A state appeals panel has upheld the decision by slots regulators to throw out a bid for the stalled Baltimore casino location, opening the door for the potentially lucrative site to again be offered to gambling developers.
The Maryland State Board of Contract Appeals ruled this week that regulators "bent over backwards" to try to keep the Baltimore City Entertainment Group in the running, even after the group failed to post a required $22.5 million deposit. The state Video Lottery Terminal Location Commission denied the group a license to build a 3,750-slot machine parlor in Baltimore last year, and the developer challenged that decision.
"The location commission was most generous and patient with BCEG in determining to accept its original application and patiently waiting for a supplemental proposal accompanied by the required and repeatedly promised application fee," said the board in its 58-page decision, signed Tuesday by Chairman Michael J. Collins.
Donald C. Fry, chairman of the state commission charged with awarding the state's five slots licenses, said the board's decision "opens up an opportunity to issue [a request for proposals] as soon as possible."
"This is a significant decision that we're very pleased with," said Fry. "We were patient and acted reasonably and prudently in making a decision in the best interest of the state."
Fry cautioned, though, that the commission needs to meet with Baltimore officials to discuss several issues related to the site. By law, the slots parlor must be built on city-owned land, and Baltimore is entangled in a legal dispute with BCEG over its proposed site, an 11-acre parcel off Russell Street, south of M&T Bank Stadium.
The developer sued the city in July seeking $100 million in damages, alleging that the city did not hold up its end of the deal to lease the land, and the city countersued. Both suits are pending in Baltimore Circuit Court.
State and city officials said it was unclear whether the lawsuits would preclude the state commission from rebidding the site, but Fry said the panel would discuss its next moves with lawyers in the coming days. Fry said the commission plans to talk with city officials and the Baltimore Development Corp. to identify all of the city-owned sites in the approved slots area, in order to put together "the most competitive bid."
Michael Moldenhauer, president of Baltimore City Entertainment Group, could not be reached for comment Wednesday.
Ryan O'Doherty, a spokesman for Mayor Stephanie Rawlings-Blake, said the mayor is "very pleased" with the board's decision and "confident" that the remaining legal issues will be resolved.
"It's a step forward in the process of getting the Baltimore site back out to bid," O'Doherty said. "She's excited about that."
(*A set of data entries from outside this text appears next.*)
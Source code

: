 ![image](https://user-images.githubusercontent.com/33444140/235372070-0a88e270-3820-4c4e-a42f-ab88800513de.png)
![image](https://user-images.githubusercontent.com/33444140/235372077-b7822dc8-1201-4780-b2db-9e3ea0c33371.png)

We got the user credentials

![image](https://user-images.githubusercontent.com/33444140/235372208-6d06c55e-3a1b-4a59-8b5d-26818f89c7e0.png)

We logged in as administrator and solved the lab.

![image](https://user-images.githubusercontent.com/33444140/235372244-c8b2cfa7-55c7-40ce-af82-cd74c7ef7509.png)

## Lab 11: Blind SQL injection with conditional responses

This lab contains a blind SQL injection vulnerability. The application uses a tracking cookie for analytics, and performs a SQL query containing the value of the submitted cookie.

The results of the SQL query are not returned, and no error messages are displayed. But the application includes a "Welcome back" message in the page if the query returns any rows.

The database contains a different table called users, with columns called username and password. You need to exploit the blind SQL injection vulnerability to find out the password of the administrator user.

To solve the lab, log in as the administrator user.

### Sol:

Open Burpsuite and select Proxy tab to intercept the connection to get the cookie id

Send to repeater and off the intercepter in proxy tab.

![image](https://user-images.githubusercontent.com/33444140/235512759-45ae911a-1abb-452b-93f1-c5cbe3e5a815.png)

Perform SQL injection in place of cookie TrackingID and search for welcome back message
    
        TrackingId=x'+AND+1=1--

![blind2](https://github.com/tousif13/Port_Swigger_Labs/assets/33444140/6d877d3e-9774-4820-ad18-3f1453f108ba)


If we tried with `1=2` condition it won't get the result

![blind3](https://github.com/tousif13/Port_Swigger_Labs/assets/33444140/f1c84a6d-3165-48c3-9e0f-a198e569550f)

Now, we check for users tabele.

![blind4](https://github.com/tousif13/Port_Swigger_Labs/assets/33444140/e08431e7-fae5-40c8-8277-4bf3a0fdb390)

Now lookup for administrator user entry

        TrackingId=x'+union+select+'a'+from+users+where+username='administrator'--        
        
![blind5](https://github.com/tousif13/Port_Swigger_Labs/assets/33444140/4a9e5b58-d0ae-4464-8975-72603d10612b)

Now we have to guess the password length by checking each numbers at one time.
Last month, state lawmakers, including Senate President Thomas V. Mike Miller, said they would work during the coming legislative session to change Maryland slots law to make the sites that have failed to attract qualified bidders — including Baltimore and Rocky Gap in Allegany County — more attractive. Lawmakers said they would try to ease restrictions that prevent casino owners from controlling more than one of the state's five licenses and reduce the tax rate on slots proceeds.